Началась субботняя гульба, кто-то запел «Хаджи Минчо», грянул барабан, подхватил кларнет, с веселым задором выводила коленца труба, площадь заходила ходуном, забыв о нежной и печальной песне хаджи Николи. Спустя несколько минут из корчмы вынесли и поставили перед дверью ведро вина, вслед за ним показался весовщик — он, точно икону, нес портрет Стамболова.[20] Музыканты мгновенно оборвали свою песню и застыли наготове. Весовщик поднял портрет над головой и поцеловал — его выпученные, омытые пьяными слезами глаза остекленели, и он хриплым голосом выкрикнул: «Эх, Стамболов, молодец-удалец, вся Болгария по тебе слезы льет!» — и погрузил портрет в ведро. Тотчас грянул Стамболовский марш,[21] мальчишки подожгли смоченные в керосине тряпки, завопили, запрыгали, из корчмы отозвались молодецкие выкрики.
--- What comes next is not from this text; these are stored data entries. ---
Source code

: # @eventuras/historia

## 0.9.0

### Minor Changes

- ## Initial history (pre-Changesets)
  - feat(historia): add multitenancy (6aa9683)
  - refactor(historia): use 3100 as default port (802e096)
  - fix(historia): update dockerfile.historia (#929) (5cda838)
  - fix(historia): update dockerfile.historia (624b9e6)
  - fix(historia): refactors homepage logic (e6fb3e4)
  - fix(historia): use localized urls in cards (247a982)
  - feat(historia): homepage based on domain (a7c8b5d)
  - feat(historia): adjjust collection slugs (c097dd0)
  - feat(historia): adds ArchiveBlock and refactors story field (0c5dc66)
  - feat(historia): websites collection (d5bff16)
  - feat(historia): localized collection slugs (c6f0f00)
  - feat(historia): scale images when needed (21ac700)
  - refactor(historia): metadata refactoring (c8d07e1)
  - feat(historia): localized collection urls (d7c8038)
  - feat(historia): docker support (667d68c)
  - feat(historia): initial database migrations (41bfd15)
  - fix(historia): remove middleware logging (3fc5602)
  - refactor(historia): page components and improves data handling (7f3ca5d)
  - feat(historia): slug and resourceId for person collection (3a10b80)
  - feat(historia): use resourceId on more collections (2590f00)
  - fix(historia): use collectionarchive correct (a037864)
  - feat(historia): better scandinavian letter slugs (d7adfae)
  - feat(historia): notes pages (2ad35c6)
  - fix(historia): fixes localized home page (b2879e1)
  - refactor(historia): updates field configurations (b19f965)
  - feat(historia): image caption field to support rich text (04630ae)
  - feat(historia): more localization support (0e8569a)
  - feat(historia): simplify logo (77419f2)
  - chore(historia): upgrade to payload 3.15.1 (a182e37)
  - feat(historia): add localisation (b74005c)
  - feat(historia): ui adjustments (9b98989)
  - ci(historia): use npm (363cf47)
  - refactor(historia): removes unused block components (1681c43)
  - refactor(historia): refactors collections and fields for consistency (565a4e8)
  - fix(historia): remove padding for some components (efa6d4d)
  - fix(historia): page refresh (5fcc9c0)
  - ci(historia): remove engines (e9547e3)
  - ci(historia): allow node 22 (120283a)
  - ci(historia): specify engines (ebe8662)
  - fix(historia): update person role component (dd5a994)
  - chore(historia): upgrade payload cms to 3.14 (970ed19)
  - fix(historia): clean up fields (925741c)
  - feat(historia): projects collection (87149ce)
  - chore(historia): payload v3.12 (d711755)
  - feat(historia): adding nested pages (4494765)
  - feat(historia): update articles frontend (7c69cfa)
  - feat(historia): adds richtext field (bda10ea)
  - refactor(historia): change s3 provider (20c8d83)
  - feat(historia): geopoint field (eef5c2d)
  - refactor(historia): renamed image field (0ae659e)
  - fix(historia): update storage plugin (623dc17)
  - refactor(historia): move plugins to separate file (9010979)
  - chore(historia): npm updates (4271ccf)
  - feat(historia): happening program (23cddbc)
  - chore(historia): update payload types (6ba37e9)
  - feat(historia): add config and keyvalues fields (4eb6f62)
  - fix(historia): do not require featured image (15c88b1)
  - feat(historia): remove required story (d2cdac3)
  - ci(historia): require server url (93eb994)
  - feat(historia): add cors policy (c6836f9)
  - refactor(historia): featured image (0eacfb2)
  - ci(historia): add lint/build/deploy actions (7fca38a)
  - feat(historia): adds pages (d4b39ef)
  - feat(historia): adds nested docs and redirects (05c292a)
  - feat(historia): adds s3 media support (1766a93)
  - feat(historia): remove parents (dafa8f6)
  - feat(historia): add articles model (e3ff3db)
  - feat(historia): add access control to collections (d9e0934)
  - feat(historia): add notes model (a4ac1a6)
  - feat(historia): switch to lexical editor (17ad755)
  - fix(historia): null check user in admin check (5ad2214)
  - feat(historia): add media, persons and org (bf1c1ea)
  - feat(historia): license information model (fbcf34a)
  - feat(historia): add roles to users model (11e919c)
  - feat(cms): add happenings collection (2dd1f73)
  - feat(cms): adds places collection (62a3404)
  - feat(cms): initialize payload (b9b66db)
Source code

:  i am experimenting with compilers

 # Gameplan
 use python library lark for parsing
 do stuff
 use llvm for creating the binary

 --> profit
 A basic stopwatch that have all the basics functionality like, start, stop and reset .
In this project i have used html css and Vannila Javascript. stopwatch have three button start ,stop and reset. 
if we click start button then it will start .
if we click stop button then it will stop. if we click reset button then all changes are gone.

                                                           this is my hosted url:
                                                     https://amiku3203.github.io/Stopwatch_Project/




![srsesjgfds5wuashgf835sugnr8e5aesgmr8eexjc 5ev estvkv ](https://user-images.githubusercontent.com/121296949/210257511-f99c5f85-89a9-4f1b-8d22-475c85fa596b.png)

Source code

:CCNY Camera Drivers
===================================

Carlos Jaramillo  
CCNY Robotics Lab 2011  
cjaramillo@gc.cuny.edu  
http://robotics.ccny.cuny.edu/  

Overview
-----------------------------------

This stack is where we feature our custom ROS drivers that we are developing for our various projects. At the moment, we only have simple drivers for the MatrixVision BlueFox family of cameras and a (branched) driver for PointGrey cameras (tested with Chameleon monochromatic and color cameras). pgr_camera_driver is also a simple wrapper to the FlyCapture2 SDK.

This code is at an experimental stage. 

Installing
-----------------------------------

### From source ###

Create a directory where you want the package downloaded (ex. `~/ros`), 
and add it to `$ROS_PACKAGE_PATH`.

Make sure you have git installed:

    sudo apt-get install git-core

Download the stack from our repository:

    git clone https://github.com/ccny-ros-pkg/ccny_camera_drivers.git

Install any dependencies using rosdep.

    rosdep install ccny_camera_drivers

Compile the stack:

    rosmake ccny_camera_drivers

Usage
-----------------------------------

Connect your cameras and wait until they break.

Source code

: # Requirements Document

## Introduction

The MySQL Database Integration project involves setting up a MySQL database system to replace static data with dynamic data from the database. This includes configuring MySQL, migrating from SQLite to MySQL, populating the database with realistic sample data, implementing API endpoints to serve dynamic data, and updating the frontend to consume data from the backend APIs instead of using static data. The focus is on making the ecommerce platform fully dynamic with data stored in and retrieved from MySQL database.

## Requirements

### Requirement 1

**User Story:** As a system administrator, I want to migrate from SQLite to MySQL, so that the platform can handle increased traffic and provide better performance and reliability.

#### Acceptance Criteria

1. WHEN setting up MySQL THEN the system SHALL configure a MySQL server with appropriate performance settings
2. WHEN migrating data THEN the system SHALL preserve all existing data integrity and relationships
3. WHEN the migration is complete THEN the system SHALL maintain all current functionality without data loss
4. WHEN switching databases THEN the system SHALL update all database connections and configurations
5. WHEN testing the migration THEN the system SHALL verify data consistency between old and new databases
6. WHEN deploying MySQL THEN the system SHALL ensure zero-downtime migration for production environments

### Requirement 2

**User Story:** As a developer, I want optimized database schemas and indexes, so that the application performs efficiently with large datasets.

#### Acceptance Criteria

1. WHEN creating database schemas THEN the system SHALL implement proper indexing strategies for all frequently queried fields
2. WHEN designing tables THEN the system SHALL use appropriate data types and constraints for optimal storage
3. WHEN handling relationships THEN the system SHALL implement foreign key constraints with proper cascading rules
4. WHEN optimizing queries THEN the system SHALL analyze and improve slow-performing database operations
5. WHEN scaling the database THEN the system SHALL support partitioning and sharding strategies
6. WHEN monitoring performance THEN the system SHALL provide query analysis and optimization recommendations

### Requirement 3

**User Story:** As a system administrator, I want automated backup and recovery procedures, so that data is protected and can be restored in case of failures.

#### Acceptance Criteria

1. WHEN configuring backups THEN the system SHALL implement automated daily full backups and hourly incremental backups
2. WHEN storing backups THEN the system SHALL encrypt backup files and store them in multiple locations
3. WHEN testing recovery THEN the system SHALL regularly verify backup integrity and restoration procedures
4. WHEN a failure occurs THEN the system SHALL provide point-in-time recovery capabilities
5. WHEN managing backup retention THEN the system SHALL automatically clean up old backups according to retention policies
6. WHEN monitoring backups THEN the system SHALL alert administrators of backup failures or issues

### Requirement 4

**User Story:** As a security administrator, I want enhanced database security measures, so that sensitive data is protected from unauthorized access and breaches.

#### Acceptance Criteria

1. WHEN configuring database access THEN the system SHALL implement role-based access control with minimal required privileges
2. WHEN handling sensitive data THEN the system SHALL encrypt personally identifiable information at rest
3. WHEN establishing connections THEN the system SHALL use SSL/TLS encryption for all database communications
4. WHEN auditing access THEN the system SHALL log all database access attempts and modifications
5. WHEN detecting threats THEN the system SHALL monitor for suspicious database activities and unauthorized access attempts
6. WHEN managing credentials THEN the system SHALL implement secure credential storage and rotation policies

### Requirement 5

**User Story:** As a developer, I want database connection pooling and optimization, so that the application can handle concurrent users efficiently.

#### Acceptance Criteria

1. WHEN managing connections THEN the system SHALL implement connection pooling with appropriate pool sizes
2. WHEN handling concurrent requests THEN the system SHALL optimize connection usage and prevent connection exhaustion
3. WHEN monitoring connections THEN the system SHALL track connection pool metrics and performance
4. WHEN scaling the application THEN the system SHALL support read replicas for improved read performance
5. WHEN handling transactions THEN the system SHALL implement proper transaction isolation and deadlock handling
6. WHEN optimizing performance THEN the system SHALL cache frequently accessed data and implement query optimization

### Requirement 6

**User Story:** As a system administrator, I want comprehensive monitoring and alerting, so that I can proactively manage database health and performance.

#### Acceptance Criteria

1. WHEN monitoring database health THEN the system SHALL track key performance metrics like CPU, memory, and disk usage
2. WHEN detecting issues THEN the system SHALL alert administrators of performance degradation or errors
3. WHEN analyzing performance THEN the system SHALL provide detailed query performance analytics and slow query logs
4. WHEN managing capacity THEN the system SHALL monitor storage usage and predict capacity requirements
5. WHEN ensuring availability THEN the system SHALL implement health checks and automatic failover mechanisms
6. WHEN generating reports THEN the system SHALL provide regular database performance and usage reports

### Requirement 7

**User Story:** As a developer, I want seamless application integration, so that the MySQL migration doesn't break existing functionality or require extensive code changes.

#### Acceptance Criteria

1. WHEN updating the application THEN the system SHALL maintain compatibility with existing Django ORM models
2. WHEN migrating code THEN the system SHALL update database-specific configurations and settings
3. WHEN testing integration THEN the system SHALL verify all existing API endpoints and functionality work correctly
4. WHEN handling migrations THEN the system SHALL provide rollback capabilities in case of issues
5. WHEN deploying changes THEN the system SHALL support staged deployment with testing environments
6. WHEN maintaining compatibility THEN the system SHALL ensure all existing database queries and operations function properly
Посетители «Среднего образования» просто лопались от зависти. Там собирался народ посмирнее, не одобрявший гуляк-завсегдатаев «Безима-отца». Кто-то предложил попросить в публичном доме шарманку. Собрали меж собой деньги, послали мальчишку-прислужника, и горбун слуга из «Двух голубков» приволок ее на спине в корчму. Мальчишка еще на улице начал крутить ручку, и шарманка рассыпала звуки венского вальса, тонувшие в громыханье марша. Вместе с шарманкой прибыло известие о том, что докторская помощница, прозванная Тырновской царицей, поступила в публичный дом… «Среднее образование» ахнуло, все разом оживились, и новость тут же перекочевала в соседнюю корчму.
— Быть того не может! Брехня! — произнес кто-то, а Кушай-Детка заорал:
— А еще честную из себя строила, мать ее за ногу! Ну, теперь я ей покажу! Пошли все, скопом… с музыкой!
И вся компания отправилась ухмыляясь, но торжественно, как на свадьбу, не скрывая, куда идет. Пусть женушки проведают да поплачут, да утешают друг дружку — мол, все равно мужья к ним вернутся. Барабанщик шагал впереди, выбивая «Встань, отвори мне, зазнобушка», и процессия с громким топотом спустилась по вымощенной булыжником крутой улочке к мясным рядам.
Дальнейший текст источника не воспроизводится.